◆ Task details: Look at every line of the material below and tally those containing "used". Reply with the total alone.

◆ Input material:
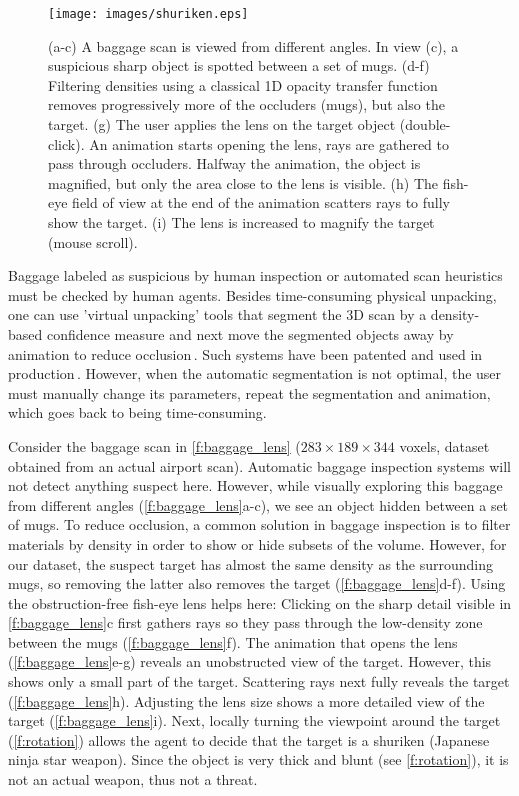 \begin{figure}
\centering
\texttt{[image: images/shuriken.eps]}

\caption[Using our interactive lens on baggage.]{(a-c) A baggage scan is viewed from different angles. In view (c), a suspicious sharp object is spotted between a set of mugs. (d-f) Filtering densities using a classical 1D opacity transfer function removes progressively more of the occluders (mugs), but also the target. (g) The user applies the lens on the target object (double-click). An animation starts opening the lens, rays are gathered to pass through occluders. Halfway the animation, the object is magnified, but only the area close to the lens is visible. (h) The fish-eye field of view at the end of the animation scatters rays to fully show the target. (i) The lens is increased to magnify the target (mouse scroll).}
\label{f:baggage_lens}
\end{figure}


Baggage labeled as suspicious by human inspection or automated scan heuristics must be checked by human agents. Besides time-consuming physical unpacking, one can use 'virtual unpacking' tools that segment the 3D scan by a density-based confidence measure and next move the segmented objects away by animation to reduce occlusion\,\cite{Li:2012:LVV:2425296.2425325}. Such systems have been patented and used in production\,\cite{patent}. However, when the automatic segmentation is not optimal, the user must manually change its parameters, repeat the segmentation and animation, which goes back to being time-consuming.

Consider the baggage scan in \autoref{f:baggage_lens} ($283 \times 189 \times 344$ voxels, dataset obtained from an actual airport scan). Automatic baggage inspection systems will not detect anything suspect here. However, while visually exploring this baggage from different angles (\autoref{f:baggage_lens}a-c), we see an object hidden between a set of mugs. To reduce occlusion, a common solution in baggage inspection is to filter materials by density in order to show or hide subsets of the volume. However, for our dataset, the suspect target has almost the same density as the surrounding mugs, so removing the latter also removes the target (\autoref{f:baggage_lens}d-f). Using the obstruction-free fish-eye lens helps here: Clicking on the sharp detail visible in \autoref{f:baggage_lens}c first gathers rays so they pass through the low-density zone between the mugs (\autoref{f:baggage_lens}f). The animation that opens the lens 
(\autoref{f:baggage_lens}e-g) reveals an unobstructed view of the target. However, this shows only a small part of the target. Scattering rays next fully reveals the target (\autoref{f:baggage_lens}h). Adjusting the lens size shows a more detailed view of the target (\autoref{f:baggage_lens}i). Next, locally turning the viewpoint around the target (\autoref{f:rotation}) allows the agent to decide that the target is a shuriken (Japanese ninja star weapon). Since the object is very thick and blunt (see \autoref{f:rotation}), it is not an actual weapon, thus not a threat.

---

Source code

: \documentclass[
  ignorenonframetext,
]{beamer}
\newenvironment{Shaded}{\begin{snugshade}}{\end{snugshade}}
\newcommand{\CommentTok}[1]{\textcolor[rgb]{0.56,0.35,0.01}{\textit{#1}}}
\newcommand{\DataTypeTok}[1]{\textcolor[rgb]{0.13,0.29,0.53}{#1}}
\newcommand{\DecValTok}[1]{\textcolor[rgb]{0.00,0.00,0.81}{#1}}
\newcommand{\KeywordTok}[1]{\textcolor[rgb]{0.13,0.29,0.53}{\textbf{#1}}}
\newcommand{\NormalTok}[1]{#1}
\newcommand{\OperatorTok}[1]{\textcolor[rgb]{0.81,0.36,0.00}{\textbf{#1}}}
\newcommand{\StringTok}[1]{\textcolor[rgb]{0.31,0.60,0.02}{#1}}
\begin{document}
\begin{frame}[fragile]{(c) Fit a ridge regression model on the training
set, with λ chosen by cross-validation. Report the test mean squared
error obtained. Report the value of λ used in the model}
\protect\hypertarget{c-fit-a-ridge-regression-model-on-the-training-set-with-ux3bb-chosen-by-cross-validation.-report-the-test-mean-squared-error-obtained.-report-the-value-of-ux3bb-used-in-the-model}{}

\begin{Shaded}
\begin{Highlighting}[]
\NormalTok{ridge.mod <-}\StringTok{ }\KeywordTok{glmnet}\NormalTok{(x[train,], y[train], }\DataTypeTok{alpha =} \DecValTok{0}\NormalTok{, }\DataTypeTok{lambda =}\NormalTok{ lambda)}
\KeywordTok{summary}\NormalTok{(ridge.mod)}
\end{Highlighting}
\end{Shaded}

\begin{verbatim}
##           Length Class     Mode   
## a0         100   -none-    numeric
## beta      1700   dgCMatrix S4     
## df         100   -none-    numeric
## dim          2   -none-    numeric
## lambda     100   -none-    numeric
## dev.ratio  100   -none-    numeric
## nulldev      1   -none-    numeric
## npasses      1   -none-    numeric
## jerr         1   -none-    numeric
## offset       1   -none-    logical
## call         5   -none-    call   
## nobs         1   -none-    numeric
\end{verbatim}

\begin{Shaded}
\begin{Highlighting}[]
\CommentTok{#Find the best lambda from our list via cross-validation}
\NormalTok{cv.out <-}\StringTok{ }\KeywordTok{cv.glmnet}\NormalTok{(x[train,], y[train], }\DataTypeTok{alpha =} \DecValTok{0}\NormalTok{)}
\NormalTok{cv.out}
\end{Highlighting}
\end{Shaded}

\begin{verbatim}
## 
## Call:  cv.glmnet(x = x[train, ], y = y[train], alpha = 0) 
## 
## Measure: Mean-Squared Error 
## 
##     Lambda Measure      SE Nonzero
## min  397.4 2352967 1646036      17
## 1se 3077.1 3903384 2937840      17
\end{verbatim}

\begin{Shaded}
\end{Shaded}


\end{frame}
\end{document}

◆ Output for this task: 3